Aku menggenggam erat tangan Bu Fatimah, mataku mengembun. Tak terbayangkan jika aku mengambil jalan yang buruk atas apa yang menimpaku dulu. Mungkin aku akan terlunta-lunta.
Kini, aku harus menatap masa depan untuk diriku sendiri juga Safia yang telah tumbuh menjadi gadis kecil yang sangat ceria. Meski sesekali selalu bertanya kemana sang Ayah pergi dan aku masih tetap berbohong saat menjawabnya.
☀️☀️
Setelah melewati banyak perjalanan, akhirnya aku menjadi karyawan di sebuah pabrik garmen. Keseharianku selalu bekerja dengan semangat yang membara.
Safia, di rawat sama Bu Fatimah dan bapak. Sedang aku bekerja di pabrik yang mana gaji nya cukup untuk kebutuhan rumah juga putri kecilku.

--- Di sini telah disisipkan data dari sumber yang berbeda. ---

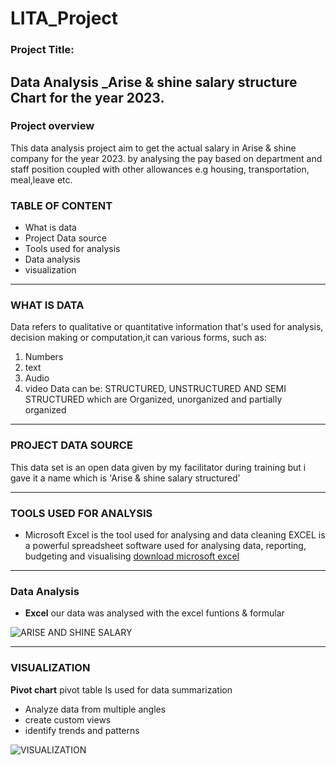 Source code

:# LITA_Project

### Project Title:
Data Analysis
_Arise & shine salary structure Chart for the year 2023.
---
### Project overview
This data analysis project aim to get the actual salary in Arise & shine company for the year 2023. by analysing the pay based on department and staff position coupled with other allowances e.g housing, transportation, meal,leave etc.

### TABLE OF CONTENT

- What is data
- Project Data source
- Tools used for analysis
- Data analysis
- visualization

---
### WHAT IS DATA

Data refers to qualitative or quantitative information that's used for analysis, decision making or computation,it can various forms, such as:
1. Numbers
2. text
3. Audio
4. video
Data can be: STRUCTURED, UNSTRUCTURED AND SEMI STRUCTURED which are Organized, unorganized and partially organized
---
### PROJECT DATA SOURCE

This data set is an open data given by my facilitator during training but i gave it a name which is 'Arise & shine salary structured'

---
### TOOLS USED FOR ANALYSIS

- Microsoft Excel is the tool used for analysing and data cleaning
EXCEL is a powerful spreadsheet software used for analysing data, reporting, budgeting and visualising
[download microsoft excel](https://www.google.com/search?q=microsoft+excel+download&oq=&gs_lcrp=EgZjaHJvbWUqBggBEEUYOzIMCAAQRRg5GLEDGIAEMgYIARBFGDsyBwgCEAAYgAQyBwgDEAAYgAQyBwgEEAAYgAQyBwgFEAAYgAQyBwgGEAAYgAQyBggHEEUYPNIBCTE1NTAyajBqN6gCALACAA&sourceid=chrome&ie=UTF-8)
  
---
### Data Analysis

- **Excel** our data was analysed with the excel funtions & formular

![ARISE AND SHINE SALARY](https://github.com/user-attachments/assets/6e441d61-c6a5-458d-9278-0f64bd64bd68)

---
### VISUALIZATION

**Pivot chart** pivot table Is used for data summarization 
- Analyze data from multiple angles
- create custom views
- identify trends and patterns

![VISUALIZATION](https://github.com/user-attachments/assets/81836224-0646-45b5-be29-c28a5e3e960c)















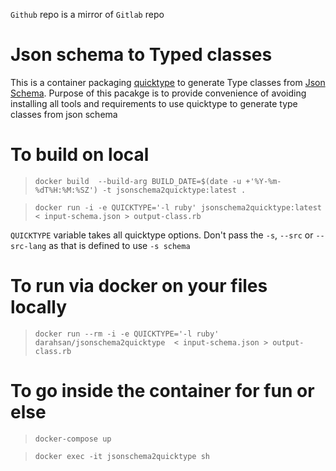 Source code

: `Github` repo is a mirror of `Gitlab` repo

# Json schema to Typed classes

This is a container packaging [quicktype](https://github.com/quicktype/quicktype) to generate Type classes from [Json Schema](http://json-schema.org/). Purpose of this pacakge is to provide convenience of avoiding installing all tools and requirements to use quicktype to generate type classes from json schema

# To build on local

> `docker build  --build-arg BUILD_DATE=$(date -u +'%Y-%m-%dT%H:%M:%SZ') -t jsonschema2quicktype:latest .`

> `docker run -i -e QUICKTYPE='-l ruby' jsonschema2quicktype:latest  < input-schema.json > output-class.rb`

`QUICKTYPE` variable takes all quicktype options. Don't pass the `-s`, `--src` or `--src-lang` as that is defined to use `-s schema`


# To run via docker on your files locally

> `docker run --rm -i -e QUICKTYPE='-l ruby' darahsan/jsonschema2quicktype  < input-schema.json > output-class.rb`



#  To go inside the container for fun or else 


> `docker-compose up` 

> `docker exec -it jsonschema2quicktype sh`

Safia kini sudah beranjak lima tahun, itu artinya Mas Rendi meninggalkan kami sudah hampir satu tahun lamanya. Tidak ada kabar atau apapun tentangnya. Aku Pun lelah mencari tahu apa dan dimana dia sekarang.
Uang dari gaji aku sebagai karyawan sebagian aku sisihkan untuk melunasi semua hutang-hutang yang Mas Rendi tinggalkan untukku. Meski masih banyak, namun, aku berusaha untuk membayarnya.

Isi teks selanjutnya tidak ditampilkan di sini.